Interaction effects in spintronics

2023 Fiscal Year Final Research Report

• Project/Area Number: 19K03744
• Research Category: Grant-in-Aid for Scientific Research (C)
• Allocation Type: Multi-year Fund
• Section: 一般
• Review Section: Basic Section 13030:Magnetism, superconductivity and strongly correlated systems-related
• Research Institution: Nagoya University
• Principal Investigator: Hiroshi Kohno 名古屋大学, 理学研究科, 教授 (10234709)
• Project Period (FY): 2019-04-01 – 2024-03-31
• Keywords: スピントロニクス / トポロジカルホール効果 / ジャロシンスキー・守谷相互作用 / 動的格子変形 / マグノン・ドラッグ効果 / スピン起電力 / スピントルク / 反強磁性体

Outline of Final Research Achievements

(1) Microscopic calculations have been performed on the topological Hall effect, topological spin Hall effect, and spin-motive forces for collinear and/or canted antiferromagnets, where the Berry phase picture (which assumes adiabatic process) breaks down and non-adiabatic processes become important.
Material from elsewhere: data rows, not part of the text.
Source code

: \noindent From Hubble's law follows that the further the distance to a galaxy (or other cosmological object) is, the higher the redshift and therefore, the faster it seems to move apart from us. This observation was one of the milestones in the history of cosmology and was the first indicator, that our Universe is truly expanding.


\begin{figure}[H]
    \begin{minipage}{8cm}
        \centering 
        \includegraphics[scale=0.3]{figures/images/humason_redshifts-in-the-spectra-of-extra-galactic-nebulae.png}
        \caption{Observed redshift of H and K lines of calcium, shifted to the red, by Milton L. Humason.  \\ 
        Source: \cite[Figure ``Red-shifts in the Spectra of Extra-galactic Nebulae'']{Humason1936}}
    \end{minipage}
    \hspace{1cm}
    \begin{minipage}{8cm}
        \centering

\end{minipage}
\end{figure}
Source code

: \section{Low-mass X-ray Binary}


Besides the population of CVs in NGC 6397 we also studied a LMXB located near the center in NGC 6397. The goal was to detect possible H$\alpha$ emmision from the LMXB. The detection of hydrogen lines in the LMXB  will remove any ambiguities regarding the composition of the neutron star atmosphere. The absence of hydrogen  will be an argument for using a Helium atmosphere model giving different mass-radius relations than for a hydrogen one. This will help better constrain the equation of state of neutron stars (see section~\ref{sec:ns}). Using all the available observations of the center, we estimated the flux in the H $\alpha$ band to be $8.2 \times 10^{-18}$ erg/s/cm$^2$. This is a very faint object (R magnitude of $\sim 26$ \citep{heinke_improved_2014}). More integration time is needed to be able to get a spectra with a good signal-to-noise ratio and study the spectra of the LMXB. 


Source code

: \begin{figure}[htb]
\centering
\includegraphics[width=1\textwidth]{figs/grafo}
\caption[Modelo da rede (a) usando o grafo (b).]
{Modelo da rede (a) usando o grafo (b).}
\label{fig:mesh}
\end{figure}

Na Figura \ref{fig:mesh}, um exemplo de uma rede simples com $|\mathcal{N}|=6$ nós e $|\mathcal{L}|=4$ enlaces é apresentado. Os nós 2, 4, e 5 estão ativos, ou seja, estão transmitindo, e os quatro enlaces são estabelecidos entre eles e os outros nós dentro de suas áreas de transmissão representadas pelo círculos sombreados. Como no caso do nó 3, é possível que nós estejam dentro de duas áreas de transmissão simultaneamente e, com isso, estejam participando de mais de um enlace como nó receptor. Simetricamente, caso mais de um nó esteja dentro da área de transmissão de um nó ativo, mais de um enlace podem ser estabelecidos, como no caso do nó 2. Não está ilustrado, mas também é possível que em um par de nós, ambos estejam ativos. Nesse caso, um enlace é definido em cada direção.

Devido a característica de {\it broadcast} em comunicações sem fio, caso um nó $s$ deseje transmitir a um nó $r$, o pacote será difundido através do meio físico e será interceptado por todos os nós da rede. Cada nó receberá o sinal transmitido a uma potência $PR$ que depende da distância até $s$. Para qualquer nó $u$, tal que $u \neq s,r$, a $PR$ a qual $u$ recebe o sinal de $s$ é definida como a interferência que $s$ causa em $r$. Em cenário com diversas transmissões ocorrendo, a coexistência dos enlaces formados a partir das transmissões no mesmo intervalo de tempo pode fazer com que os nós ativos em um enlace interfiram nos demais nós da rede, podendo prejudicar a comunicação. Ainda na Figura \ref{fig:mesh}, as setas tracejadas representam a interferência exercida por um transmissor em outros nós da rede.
The emergent electromagnetic (or spin-motive) field and emergent spin vector potential in antiferromagnets have been identified. (2) Microscopic calculations of spin-transfer torque in antiferromagnets have been performed. (3) Magnon-drag processes in the presence of topological spin structure have been studied. (4) Microscopic theory of Dzyaloshinskii-Moriya interaction mediated by band electrons with strong spin-orbit interaction have been developed. (5) Effects of spin-orbit interaction on mechanical spin-current generation have been investigated microscopically starting from a multi-orbital tight-binding model.

Free Research Field

スピントロニクス

Academic Significance and Societal Importance of the Research Achievements

スピントロニクスの基礎理論を、強磁性体から反強磁性体へ、電気的摂動から力学的摂動へ、一様磁化下のマグノンドラッグから磁化構造下のマグノンドラッグへ、といった方向へ進展させた。また、ジャロシンスキー・守谷相互作用の微視的理論を構築した。